ACTION ITEM:
Which lines in the records below contain the word "latest"? Report each of them.

*** Opening of INPUT FOR THIS TASK ***

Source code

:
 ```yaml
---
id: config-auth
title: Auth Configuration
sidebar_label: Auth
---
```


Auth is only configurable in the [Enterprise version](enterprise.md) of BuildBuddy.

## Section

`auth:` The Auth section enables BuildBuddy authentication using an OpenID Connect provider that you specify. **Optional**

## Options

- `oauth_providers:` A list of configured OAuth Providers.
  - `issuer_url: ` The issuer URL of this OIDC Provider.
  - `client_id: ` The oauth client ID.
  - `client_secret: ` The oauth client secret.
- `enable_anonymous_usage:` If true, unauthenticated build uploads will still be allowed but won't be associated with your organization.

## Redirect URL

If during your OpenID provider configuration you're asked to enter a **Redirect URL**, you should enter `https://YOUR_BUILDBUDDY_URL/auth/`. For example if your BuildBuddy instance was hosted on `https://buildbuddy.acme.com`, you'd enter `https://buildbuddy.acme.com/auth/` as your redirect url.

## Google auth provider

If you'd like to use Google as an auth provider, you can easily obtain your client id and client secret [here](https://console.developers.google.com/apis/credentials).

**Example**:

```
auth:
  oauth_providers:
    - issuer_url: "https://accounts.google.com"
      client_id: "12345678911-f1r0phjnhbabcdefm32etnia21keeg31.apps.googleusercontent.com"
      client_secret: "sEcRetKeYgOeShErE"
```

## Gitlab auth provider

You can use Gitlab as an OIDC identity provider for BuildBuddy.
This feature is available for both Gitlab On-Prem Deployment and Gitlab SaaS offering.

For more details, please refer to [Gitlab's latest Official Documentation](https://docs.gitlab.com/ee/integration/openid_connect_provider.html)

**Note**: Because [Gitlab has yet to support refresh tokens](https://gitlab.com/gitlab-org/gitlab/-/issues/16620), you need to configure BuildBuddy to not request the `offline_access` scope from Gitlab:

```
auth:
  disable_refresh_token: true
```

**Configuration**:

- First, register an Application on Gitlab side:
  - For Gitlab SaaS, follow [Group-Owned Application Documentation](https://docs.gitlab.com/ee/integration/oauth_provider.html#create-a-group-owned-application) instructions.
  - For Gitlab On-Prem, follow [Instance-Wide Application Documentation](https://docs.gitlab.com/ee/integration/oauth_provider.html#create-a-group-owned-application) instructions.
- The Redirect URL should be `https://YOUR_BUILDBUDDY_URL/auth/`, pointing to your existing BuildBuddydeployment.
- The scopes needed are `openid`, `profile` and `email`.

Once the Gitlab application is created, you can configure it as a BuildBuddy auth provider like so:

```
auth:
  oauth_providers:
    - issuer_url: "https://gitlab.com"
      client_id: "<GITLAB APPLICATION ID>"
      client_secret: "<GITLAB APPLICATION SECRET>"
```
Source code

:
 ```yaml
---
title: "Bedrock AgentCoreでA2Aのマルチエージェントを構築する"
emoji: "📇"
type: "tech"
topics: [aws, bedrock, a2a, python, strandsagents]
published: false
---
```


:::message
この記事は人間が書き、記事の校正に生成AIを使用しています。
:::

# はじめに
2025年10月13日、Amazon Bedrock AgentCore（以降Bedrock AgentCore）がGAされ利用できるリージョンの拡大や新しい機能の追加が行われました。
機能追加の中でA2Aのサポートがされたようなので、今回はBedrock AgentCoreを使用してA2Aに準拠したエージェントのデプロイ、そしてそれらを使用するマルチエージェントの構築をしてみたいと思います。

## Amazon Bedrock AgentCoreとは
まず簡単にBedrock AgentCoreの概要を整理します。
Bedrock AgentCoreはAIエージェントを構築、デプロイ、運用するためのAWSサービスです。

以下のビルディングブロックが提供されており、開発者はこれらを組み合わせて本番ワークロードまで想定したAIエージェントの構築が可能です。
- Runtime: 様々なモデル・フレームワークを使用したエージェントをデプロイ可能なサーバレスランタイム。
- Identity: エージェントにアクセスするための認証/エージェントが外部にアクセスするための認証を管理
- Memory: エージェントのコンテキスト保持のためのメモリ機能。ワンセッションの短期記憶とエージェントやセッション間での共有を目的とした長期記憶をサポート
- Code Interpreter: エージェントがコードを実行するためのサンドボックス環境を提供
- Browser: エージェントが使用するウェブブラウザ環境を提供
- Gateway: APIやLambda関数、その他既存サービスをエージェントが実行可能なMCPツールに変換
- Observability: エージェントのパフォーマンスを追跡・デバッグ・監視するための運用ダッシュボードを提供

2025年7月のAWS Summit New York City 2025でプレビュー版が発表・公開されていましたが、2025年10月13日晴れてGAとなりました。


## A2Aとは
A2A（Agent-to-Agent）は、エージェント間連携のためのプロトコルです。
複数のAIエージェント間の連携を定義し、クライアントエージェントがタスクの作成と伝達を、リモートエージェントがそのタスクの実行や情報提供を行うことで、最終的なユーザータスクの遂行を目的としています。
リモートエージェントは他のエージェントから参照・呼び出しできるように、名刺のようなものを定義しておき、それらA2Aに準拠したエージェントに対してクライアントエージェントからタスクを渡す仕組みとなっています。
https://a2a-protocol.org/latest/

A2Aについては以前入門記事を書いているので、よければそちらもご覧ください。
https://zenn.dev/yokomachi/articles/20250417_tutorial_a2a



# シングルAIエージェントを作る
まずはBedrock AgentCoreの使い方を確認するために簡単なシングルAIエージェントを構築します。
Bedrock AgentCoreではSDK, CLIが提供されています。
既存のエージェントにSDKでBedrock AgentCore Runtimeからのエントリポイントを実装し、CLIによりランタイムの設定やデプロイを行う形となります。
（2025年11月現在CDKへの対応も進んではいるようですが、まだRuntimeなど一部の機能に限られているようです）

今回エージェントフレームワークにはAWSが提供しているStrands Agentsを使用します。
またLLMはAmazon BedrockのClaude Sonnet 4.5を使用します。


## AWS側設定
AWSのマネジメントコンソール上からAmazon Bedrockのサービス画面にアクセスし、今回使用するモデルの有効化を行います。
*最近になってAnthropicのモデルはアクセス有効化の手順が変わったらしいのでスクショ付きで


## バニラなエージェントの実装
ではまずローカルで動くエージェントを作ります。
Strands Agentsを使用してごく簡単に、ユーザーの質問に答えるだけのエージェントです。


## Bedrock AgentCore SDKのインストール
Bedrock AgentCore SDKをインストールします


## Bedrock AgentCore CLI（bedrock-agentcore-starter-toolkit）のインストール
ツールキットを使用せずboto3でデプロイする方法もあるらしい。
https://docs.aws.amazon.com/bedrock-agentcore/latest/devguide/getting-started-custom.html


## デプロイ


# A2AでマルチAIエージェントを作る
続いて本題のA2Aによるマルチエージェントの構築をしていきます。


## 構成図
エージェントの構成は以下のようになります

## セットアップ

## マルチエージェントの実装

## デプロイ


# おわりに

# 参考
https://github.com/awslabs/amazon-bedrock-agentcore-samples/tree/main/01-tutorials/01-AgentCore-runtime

*** Close of INPUT FOR THIS TASK ***

OUTPUT FOR THIS EXERCISE:
For more details, please refer to [Gitlab's latest Official Documentation](https://docs.gitlab.com/ee/integration/openid_connect_provider.html)
https://a2a-protocol.org/latest/
https://docs.aws.amazon.com/bedrock-agentcore/latest/devguide/getting-started-custom.html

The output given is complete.